▸ Material provided:
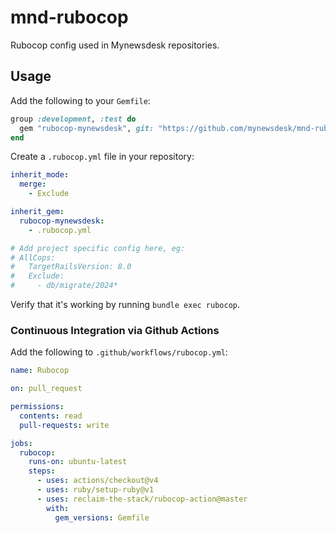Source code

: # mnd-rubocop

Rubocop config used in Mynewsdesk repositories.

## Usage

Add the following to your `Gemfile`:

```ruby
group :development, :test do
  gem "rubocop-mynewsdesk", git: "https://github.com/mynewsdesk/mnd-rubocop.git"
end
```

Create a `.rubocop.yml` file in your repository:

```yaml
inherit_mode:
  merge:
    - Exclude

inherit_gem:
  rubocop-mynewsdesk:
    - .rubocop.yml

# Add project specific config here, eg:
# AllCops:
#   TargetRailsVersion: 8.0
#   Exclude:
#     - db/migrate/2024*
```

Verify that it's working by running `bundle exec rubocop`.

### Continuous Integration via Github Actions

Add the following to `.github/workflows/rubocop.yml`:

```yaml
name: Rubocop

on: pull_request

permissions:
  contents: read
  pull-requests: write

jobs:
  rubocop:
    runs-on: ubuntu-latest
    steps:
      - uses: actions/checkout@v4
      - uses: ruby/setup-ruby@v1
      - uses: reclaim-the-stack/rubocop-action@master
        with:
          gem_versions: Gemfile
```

--

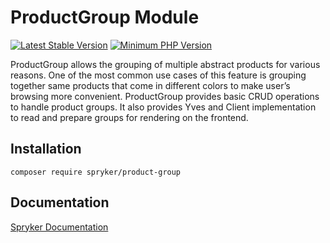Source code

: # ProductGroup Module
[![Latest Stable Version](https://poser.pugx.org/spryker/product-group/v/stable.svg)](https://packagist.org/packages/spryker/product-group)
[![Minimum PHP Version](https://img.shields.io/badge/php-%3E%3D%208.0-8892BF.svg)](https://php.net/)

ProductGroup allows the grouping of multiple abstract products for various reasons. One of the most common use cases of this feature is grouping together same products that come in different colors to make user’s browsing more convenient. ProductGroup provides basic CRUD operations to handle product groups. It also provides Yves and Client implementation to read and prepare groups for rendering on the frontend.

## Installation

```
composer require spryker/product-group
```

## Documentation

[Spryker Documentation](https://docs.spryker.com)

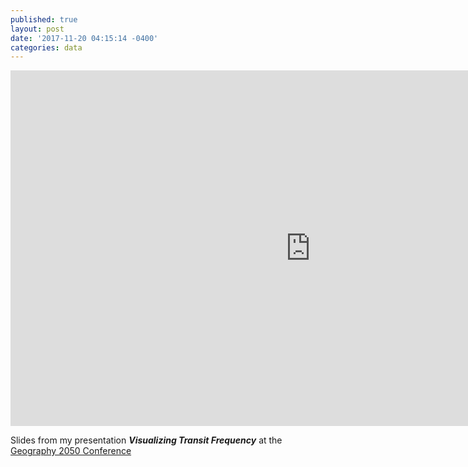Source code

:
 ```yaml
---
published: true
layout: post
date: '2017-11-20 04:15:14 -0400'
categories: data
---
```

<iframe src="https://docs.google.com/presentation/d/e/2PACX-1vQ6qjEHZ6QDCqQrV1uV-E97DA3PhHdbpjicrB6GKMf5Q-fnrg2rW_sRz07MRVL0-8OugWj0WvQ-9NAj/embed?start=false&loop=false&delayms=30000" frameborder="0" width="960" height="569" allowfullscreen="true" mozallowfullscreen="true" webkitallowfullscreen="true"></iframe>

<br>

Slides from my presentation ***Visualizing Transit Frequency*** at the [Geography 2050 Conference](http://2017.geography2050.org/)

▸ Assigned task:
Copy the lines of the entries above that mention "uses".

▸ Task answer:
      - uses: actions/checkout@v4
      - uses: ruby/setup-ruby@v1
      - uses: reclaim-the-stack/rubocop-action@master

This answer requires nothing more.